• WHAT TO PRODUCE
Using the data below, print exactly the line with "Add any other context about the problem here.", the line with "## 图片底部缝隙 :id=img", and every line between them, but none of the pictures.

Content starts

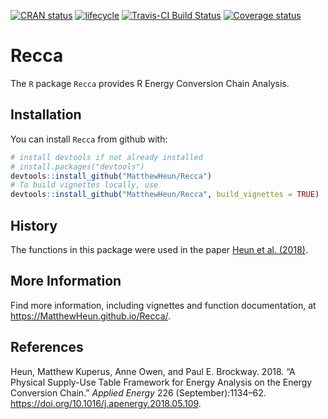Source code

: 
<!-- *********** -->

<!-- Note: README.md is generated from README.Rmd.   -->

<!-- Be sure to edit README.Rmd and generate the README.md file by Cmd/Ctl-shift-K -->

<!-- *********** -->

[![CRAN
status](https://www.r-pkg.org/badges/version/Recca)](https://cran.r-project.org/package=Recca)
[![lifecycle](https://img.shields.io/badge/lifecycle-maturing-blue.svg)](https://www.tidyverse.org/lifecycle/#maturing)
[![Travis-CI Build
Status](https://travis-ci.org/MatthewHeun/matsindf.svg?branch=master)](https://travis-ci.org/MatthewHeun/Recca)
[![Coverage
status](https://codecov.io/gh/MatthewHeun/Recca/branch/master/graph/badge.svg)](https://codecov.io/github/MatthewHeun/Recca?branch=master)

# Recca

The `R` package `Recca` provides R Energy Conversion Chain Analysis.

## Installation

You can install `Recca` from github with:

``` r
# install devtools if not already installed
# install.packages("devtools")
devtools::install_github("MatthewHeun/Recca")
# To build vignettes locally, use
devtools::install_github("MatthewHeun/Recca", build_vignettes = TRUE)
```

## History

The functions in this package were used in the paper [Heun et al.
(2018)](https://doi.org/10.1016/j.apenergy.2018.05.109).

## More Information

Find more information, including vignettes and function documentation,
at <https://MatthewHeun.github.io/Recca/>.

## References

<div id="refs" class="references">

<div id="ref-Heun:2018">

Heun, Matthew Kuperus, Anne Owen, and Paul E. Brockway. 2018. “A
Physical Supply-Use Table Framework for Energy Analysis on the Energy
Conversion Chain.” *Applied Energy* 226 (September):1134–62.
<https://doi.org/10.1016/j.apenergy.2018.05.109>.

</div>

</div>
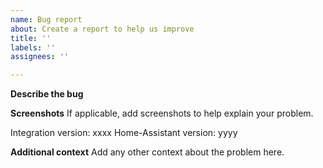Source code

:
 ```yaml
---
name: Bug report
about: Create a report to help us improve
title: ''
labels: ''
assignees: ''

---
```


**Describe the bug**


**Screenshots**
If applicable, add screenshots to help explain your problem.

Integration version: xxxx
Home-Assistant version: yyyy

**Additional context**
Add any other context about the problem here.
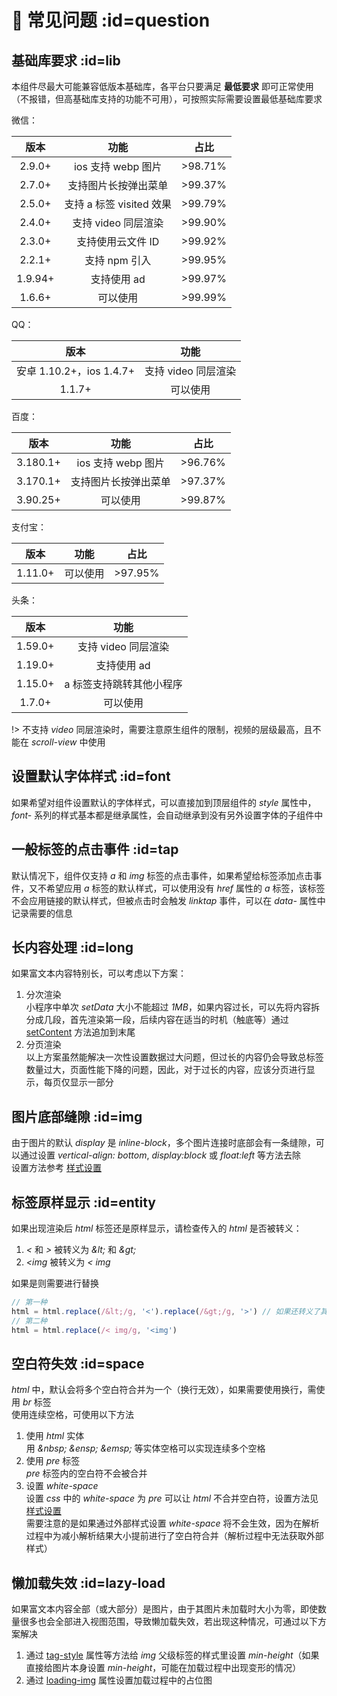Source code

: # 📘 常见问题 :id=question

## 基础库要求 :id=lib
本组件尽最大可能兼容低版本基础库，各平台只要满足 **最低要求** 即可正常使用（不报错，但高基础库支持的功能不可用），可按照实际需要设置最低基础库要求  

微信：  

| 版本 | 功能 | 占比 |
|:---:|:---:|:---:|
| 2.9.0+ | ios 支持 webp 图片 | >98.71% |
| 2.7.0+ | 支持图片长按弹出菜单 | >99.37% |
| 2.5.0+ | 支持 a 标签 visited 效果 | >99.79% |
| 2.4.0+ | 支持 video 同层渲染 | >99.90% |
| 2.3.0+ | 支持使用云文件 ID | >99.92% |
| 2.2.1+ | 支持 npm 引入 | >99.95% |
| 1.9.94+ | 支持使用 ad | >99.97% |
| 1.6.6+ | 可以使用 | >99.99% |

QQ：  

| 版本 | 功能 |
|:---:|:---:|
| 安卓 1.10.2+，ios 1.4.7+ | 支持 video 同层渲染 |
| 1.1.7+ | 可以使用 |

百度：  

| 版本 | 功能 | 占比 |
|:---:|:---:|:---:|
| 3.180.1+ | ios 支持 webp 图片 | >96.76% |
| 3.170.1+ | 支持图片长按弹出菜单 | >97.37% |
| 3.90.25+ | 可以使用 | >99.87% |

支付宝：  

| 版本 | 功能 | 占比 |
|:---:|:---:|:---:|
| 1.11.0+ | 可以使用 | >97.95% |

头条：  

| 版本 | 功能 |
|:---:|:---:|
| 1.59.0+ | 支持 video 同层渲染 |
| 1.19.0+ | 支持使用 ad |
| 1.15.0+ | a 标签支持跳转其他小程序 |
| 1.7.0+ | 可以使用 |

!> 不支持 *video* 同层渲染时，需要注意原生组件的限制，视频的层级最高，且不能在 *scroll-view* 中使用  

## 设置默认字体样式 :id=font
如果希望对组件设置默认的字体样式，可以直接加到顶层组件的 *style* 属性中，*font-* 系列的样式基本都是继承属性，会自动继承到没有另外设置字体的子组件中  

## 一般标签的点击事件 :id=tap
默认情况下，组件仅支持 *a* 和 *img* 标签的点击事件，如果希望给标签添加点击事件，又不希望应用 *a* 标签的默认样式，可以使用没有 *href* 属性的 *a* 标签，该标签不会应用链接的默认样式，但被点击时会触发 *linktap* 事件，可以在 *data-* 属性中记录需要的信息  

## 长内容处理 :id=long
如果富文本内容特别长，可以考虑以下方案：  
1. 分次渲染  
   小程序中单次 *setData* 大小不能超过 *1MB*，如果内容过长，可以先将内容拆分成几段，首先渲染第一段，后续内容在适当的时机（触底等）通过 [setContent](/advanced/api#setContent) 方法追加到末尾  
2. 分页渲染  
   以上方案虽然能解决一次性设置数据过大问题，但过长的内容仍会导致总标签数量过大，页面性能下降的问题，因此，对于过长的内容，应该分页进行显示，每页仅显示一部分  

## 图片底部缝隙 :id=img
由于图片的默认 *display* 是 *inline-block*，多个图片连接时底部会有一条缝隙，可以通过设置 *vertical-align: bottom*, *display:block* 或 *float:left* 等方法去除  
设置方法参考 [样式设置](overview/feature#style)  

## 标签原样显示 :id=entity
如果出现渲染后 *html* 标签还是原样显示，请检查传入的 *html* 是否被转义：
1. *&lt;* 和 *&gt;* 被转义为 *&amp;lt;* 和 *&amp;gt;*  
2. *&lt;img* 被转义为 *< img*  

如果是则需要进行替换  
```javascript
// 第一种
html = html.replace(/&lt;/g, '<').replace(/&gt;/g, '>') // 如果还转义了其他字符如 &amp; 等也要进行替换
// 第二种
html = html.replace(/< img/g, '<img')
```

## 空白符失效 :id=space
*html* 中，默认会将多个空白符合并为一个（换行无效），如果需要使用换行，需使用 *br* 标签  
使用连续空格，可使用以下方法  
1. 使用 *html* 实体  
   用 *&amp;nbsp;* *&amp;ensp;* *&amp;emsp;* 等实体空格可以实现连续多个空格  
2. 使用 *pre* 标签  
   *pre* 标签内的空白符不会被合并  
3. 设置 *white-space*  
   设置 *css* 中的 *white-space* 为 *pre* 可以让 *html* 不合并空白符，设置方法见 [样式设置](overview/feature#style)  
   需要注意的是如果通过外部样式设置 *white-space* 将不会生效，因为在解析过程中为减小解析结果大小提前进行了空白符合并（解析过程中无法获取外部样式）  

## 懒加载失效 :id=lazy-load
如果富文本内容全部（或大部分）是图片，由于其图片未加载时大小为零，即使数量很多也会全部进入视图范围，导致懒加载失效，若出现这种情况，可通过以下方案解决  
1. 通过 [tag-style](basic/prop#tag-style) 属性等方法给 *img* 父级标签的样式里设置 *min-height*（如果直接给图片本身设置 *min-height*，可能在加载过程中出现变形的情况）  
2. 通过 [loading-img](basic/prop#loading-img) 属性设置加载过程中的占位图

Content ends

• EXERCISE OUTPUT
Add any other context about the problem here.
Source code

: # 📘 常见问题 :id=question

## 基础库要求 :id=lib
本组件尽最大可能兼容低版本基础库，各平台只要满足 **最低要求** 即可正常使用（不报错，但高基础库支持的功能不可用），可按照实际需要设置最低基础库要求  

微信：  

| 版本 | 功能 | 占比 |
|:---:|:---:|:---:|
| 2.9.0+ | ios 支持 webp 图片 | >98.71% |
| 2.7.0+ | 支持图片长按弹出菜单 | >99.37% |
| 2.5.0+ | 支持 a 标签 visited 效果 | >99.79% |
| 2.4.0+ | 支持 video 同层渲染 | >99.90% |
| 2.3.0+ | 支持使用云文件 ID | >99.92% |
| 2.2.1+ | 支持 npm 引入 | >99.95% |
| 1.9.94+ | 支持使用 ad | >99.97% |
| 1.6.6+ | 可以使用 | >99.99% |

QQ：  

| 版本 | 功能 |
|:---:|:---:|
| 安卓 1.10.2+，ios 1.4.7+ | 支持 video 同层渲染 |
| 1.1.7+ | 可以使用 |

百度：  

| 版本 | 功能 | 占比 |
|:---:|:---:|:---:|
| 3.180.1+ | ios 支持 webp 图片 | >96.76% |
| 3.170.1+ | 支持图片长按弹出菜单 | >97.37% |
| 3.90.25+ | 可以使用 | >99.87% |

支付宝：  

| 版本 | 功能 | 占比 |
|:---:|:---:|:---:|
| 1.11.0+ | 可以使用 | >97.95% |

头条：  

| 版本 | 功能 |
|:---:|:---:|
| 1.59.0+ | 支持 video 同层渲染 |
| 1.19.0+ | 支持使用 ad |
| 1.15.0+ | a 标签支持跳转其他小程序 |
| 1.7.0+ | 可以使用 |

!> 不支持 *video* 同层渲染时，需要注意原生组件的限制，视频的层级最高，且不能在 *scroll-view* 中使用  

## 设置默认字体样式 :id=font
如果希望对组件设置默认的字体样式，可以直接加到顶层组件的 *style* 属性中，*font-* 系列的样式基本都是继承属性，会自动继承到没有另外设置字体的子组件中  

## 一般标签的点击事件 :id=tap
默认情况下，组件仅支持 *a* 和 *img* 标签的点击事件，如果希望给标签添加点击事件，又不希望应用 *a* 标签的默认样式，可以使用没有 *href* 属性的 *a* 标签，该标签不会应用链接的默认样式，但被点击时会触发 *linktap* 事件，可以在 *data-* 属性中记录需要的信息  

## 长内容处理 :id=long
如果富文本内容特别长，可以考虑以下方案：  
1. 分次渲染  
   小程序中单次 *setData* 大小不能超过 *1MB*，如果内容过长，可以先将内容拆分成几段，首先渲染第一段，后续内容在适当的时机（触底等）通过 [setContent](/advanced/api#setContent) 方法追加到末尾  
2. 分页渲染  
   以上方案虽然能解决一次性设置数据过大问题，但过长的内容仍会导致总标签数量过大，页面性能下降的问题，因此，对于过长的内容，应该分页进行显示，每页仅显示一部分  

## 图片底部缝隙 :id=img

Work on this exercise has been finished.